Suppose you want to set up a tracing subscriber to display log and tracing events before some tests:

#[wraptest::wrap_tests(wrapper = with_logs)]
mod tests {
    use tracing::info;
    use tracing_subscriber::fmt::format::FmtSpan;

    fn with_logs<T>(test_fn: T)
    where T: FnOnce() -> () {
        let subscriber = tracing_subscriber::fmt::fmt()
           .with_env_filter("debug")
           .with_span_events(FmtSpan::NEW | FmtSpan::CLOSE)
           .with_test_writer()
           .finish();
        let _guard = tracing::subscriber::set_default(subscriber);
        test_fn();
    }

    #[test]    
    fn with_tracing() {
        info!("with tracing!");
    }
}

Async

If you have async tests (currently only [tokio::test] is supported) you can provide an async wrapper.

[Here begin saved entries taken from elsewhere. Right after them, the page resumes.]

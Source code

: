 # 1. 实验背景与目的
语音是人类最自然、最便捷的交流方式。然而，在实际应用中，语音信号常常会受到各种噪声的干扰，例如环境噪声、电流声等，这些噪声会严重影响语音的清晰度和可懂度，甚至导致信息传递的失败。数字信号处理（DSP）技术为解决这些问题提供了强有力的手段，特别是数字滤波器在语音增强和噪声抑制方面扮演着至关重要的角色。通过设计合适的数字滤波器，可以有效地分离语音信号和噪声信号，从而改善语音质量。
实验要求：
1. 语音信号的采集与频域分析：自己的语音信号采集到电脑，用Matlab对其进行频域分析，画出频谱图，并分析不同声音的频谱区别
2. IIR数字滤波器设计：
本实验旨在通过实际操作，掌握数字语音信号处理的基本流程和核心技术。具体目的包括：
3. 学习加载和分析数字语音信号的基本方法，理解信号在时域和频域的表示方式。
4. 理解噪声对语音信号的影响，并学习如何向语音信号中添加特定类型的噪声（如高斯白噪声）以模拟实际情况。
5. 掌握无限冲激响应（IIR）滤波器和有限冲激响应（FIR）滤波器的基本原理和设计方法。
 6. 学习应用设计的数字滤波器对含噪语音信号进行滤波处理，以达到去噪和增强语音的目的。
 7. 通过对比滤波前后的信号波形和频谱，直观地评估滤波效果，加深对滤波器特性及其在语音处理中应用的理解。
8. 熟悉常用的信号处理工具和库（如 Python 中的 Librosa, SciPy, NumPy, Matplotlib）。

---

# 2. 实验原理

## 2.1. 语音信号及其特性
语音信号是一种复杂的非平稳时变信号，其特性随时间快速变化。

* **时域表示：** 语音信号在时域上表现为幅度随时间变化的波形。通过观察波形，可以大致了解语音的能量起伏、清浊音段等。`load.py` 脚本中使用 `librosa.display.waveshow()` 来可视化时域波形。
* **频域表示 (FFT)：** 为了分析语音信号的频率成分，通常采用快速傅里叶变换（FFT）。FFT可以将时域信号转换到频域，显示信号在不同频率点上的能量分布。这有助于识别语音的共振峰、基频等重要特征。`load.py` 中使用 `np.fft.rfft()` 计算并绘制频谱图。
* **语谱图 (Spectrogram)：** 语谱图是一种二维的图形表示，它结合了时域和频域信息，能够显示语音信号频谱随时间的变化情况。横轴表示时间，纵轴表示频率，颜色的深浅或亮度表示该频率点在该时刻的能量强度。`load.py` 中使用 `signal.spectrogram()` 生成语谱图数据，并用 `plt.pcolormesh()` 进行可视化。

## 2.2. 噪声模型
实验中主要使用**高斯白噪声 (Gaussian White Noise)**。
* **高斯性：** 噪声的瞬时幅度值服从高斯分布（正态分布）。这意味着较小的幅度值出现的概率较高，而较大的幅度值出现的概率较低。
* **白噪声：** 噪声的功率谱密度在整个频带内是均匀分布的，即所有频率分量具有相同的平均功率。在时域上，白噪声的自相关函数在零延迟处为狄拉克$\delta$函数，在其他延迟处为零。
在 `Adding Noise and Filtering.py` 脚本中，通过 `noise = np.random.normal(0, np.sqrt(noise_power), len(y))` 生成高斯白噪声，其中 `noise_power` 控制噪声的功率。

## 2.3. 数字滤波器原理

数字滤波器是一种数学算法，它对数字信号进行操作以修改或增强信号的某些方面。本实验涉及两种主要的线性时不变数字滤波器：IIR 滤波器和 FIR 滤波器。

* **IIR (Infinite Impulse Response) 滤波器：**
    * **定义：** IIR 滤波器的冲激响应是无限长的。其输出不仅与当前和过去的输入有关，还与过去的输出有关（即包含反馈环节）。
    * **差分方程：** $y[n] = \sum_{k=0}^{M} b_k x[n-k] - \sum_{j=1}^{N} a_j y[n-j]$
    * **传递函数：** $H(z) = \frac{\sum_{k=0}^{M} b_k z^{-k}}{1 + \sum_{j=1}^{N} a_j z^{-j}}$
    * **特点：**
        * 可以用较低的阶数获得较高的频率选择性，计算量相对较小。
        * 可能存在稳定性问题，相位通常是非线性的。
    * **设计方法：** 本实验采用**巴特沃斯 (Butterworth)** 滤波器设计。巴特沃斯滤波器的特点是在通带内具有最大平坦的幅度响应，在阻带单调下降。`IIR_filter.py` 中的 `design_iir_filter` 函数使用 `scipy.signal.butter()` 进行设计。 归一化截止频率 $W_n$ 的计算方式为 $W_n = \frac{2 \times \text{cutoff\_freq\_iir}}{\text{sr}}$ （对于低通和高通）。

#[wraptest::wrap_tests(async_wrapper = with_logs)]
mod tests {
    async fn with_logs<T, F>(test_fn: T)
    where
        T: FnOnce() -> F,
        F: Future<Output = ()>,
    {
        let subscriber = /* ... */
        let _guard = tracing::subscriber::set_default(subscriber);
        test_fn();
    }

    #[tokio::test]    
    async fn with_tracing() {
        info!("with tracing, but async!");
    }
}

Custom return type

If you want to return something other than () from your tests you just need to change the signature of your wrapper. Here’s how you can make your wrappers generic over any return type:

#[wraptest::wrap_tests(wrapper = with_setup, async_wrapper = with_setup_async)]
mod tests {

    fn with_setup<T, R>(test_fn: T) -> R
    where
        T: FnOnce() -> R,
    {
        eprintln!("Setting up...");
        let result = test_fn();
        eprintln!("Cleaning up...");
        result
    }

    async fn with_setup_async<T, F, R>(test_fn: T) -> R
    where
        T: FnOnce() -> F,
        F: Future<Output = R>,
    {
        eprintln!("Setting up...");
        let result = test_fn().await;
        eprintln!("Cleaning up...");
        result
    }
}

Alternatives

I want to especially thank d-e-s-o for test-env-log. If I hadn’t seen it, using macros to reduce redundant test setup wouldn’t have occurred to me.